Wanting has been on my radar and taking up space in my house for close to three years now. It definitely qualifies as a Read It Or Remove It title. No longer will Wanting be a bridesmaid.
With incredible feeling and spare writing author Richard Flanagan intertwines his novel Wanting with the stories of several historical figures over the course of twenty five years in the mid 19th century with a young Aboriginal girl, Mary and the disappearance of an expedition trying to locate The Northwest Passage. Mary was the daughter of a Tasmanian chief. She arrives into the story when in the 1830's George Augutus Robinson comes to Tasmania as a mediator between the Tasmanians and the white settlers. Robinson's ideas on mediation involved corralling the remaining Tasmanians and placing them in camps. Sound familiar? None of these campers would still be alive forty years later.

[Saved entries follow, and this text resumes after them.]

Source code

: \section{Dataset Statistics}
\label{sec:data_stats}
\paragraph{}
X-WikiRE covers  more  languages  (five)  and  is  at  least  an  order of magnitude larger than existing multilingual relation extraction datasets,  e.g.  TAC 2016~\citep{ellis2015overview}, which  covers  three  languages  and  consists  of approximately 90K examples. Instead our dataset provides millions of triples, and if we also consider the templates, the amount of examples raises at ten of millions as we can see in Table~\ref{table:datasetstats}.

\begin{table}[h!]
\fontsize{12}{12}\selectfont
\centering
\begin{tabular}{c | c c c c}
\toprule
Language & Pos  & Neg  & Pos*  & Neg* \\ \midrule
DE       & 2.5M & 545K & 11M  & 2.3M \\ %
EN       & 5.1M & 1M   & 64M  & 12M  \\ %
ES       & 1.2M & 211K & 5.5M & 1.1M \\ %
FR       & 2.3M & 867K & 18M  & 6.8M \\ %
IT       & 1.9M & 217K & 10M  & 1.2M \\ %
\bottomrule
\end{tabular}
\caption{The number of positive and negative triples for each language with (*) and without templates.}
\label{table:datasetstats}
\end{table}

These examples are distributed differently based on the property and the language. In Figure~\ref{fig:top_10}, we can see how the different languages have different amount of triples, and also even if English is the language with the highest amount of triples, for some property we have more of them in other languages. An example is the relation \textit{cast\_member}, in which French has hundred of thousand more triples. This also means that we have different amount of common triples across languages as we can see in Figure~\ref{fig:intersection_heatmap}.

While Mary's father was under Robinson's control in the death camps she is noticed by the Lieutenant-Governor of the colony Sir John Franklin, and his wife Jane and brought to live with them. They rename her Mathinna. Publicly it's seen as a incredible generous, Christian gesture by the Franklins. How wonderful of them to take in this backward, savage girl and educate her. Privately the childless Jane Franklin was desperate to have a child and thrilled to get Mathinna.
Sir Franklin was one of those Victorians who seem to have done a bit of everything. He made his career as a naval officer and his name as an explorer. During Franklin's years as Lieutenant-Governor of Van Diemen's Land (Tasmania), from 1836 to 1843 he was viewed as too liberal by other officials but was popular with the locals. This may have led to his being removed from office. The Franklins returned to England and Franklin returned to exploration. His last expedition was in pursuit of The Northwest Passage. For a couple centuries the search for The Northwest Passage was the Golden Ticket numerous countries were after.

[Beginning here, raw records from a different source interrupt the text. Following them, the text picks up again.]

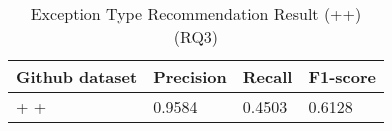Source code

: \begin{table}[t]%
  \caption{Exception Type Recommendation Result (\xblock+\xstate+\xtype) (RQ3)}
  \vspace{-12pt}
  \small
	\begin{center}
		\renewcommand{\arraystretch}{1}
		\begin{tabular}{| p{3.10cm}<{\centering} | p{1.2cm}<{\centering} | p{1.2cm}<{\centering}| p{1.2cm}<{\centering}|}
		  \hline
			Github dataset  & Precision  & Recall & F1-score \\
			\hline
			\xblock + \xstate  + \xtype  & 0.9584  &  0.4503 & 0.6128\\
			\hline
		\end{tabular}
		\label{tab:xtype-4}
	\end{center}

\end{table}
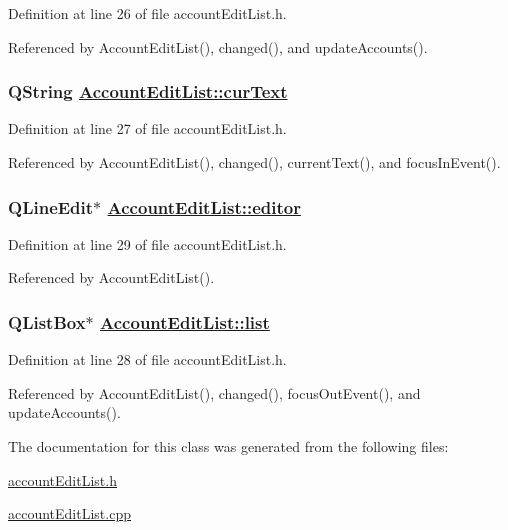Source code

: Definition at line 26 of file account\-Edit\-List.h.

Referenced by Account\-Edit\-List(), changed(), and update\-Accounts().\hypertarget{classAccountEditList_r1}{
\subsubsection[curText]{\setlength{\rightskip}{0pt plus 5cm}QString \hyperlink{classAccountEditList_r1}{Account\-Edit\-List::cur\-Text}}}
\label{classAccountEditList_r1}


Definition at line 27 of file account\-Edit\-List.h.

Referenced by Account\-Edit\-List(), changed(), current\-Text(), and focus\-In\-Event().\hypertarget{classAccountEditList_r3}{
\subsubsection[editor]{\setlength{\rightskip}{0pt plus 5cm}QLine\-Edit$\ast$ \hyperlink{classAccountEditList_r3}{Account\-Edit\-List::editor}}}
\label{classAccountEditList_r3}


Definition at line 29 of file account\-Edit\-List.h.

Referenced by Account\-Edit\-List().\hypertarget{classAccountEditList_r2}{
\subsubsection[list]{\setlength{\rightskip}{0pt plus 5cm}QList\-Box$\ast$ \hyperlink{classAccountEditList_r2}{Account\-Edit\-List::list}}}
\label{classAccountEditList_r2}


Definition at line 28 of file account\-Edit\-List.h.

Referenced by Account\-Edit\-List(), changed(), focus\-Out\-Event(), and update\-Accounts().

The documentation for this class was generated from the following files:\begin{CompactItemize}
\item 
\hyperlink{accountEditList_8h}{account\-Edit\-List.h}\item 
\hyperlink{accountEditList_8cpp}{account\-Edit\-List.cpp}\end{CompactItemize}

When the Franklin Expedition fails to return, Jane enlists the help of taste-maker and moral authority Charles Dickens to dispel the rampant rumors of cannibalism and cowardice that dog the doomed Franklin party. Dickens is mourning the death of one of his children, estranged from his wife and soon to fall in love with a young actress. He is also at the height of his success as an author, publisher and theatrical producer. Dickens denounces the rumors concerning the expedition in his magazine Household Words. He writes that whereas savages may give in to any desires a civilized man can withstand temptations and hold on to his honor.
~~Whew~~ That's a whole lot of story. Drama, twists, retribution and desires enough for a couple books.

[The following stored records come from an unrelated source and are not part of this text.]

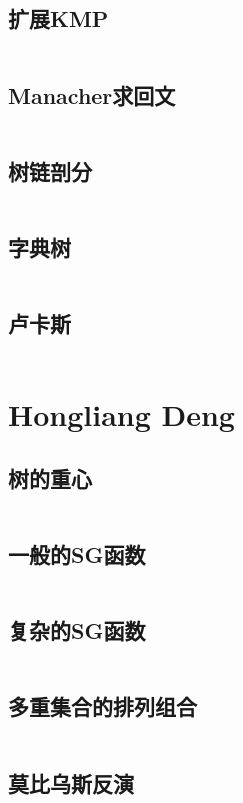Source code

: \documentclass[a4paper,11pt]{article}
\begin{document}
\subsection{扩展KMP}
\inputminted[breaklines]{c++}{Li/扩展KMP.cpp}
\subsection{Manacher求回文}
\inputminted[breaklines]{c++}{Li/Manacher求回文.cpp}
\subsection{树链剖分}
\inputminted[breaklines]{c++}{Li/树链剖分.cpp}
\subsection{字典树}
\inputminted[breaklines]{c++}{Li/字典树.cpp}
\subsection{卢卡斯}
\inputminted[breaklines]{c++}{Li/卢卡斯.cpp}

\newpage
\mbox{}
\newpage
\mbox{}
\newpage

\section{Hongliang Deng}
\subsection{树的重心}
\inputminted[breaklines]{c++}{Deng/树的重心.cpp}
\subsection{一般的SG函数}
\inputminted[breaklines]{c++}{Deng/一般的SG函数.cpp}
\subsection{复杂的SG函数}
\inputminted[breaklines]{c++}{Deng/复杂的SG函数.cpp}
\subsection{多重集合的排列组合}
\inputminted[breaklines]{c++}{Deng/多重集合的排列组合.cpp}
\subsection{莫比乌斯反演}
\inputminted[breaklines]{c++}{Deng/莫比乌斯反演.cpp}
\end{document}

Flanagan takes Dickens words on savages, civilization, and temptations and applies them to all of his characters. Flanagan is clever and talented enough to show us their actions through their own eyes while slowly over the course of the novel revealing his characters true selves and motives. He writes so beautifully about Tasmania it's easy to feel the European's lust to own the land for themselves. He does occasionally handle the colonialism and racial notes with a heavy hand but that seems to be the case in most historical novels about those subjects.
Wanting is a meticulously well told story about the effects of desire. For Mathinna, the Franklins and Dickens desires bring moments of happiness at incredibly high costs. They are forced to lead double lives. A public life that displays all of the Victorian virtues and a private life of guilt and brief pleasures at the expense of others.